Exercise brief: Using the data below, gather each line that includes the word "newcommand".

Stored entries

● ● ● ● ● ● ●

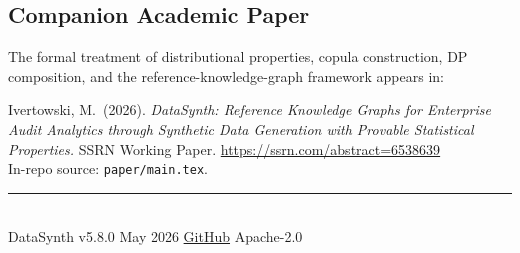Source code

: \documentclass[11pt,a4paper]{article}
\newcommand{\dsversion}{5.8.0}
\newcommand{\dsdate}{May 2026}
\newcommand{\dsrepourl}{https://github.com/mivertowski/SyntheticData}
\newcommand{\dsssrnurl}{https://ssrn.com/abstract=6538639}
\begin{document}
\subsection{Companion Academic Paper}

The formal treatment of distributional properties, copula construction,
DP composition, and the reference-knowledge-graph framework appears in:

\begin{tcolorbox}[notebox={Citation}]
\small
Ivertowski, M.\ (2026).
\textit{DataSynth: Reference Knowledge Graphs for Enterprise Audit Analytics
through Synthetic Data Generation with Provable Statistical Properties.}
SSRN Working Paper. \url{\dsssrnurl}
\\[2pt]
In-repo source: \texttt{paper/main.tex}.
\end{tcolorbox}




\vspace*{\fill}
\begin{center}
\rule{0.5\textwidth}{0.4pt}\\[0.6em]
\textcolor{midgray}{\small
  DataSynth v\dsversion{} \textbullet{}
  \dsdate{} \textbullet{}
  \href{\dsrepourl}{GitHub}
  \textbullet{}
  Apache-2.0
}
\end{center}
\end{document}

● ● ● ● ● ● ●

Answer space:
\newcommand{\dsversion}{5.8.0}
\newcommand{\dsdate}{May 2026}
\newcommand{\dsrepourl}{https://github.com/mivertowski/SyntheticData}
\newcommand{\dsssrnurl}{https://ssrn.com/abstract=6538639}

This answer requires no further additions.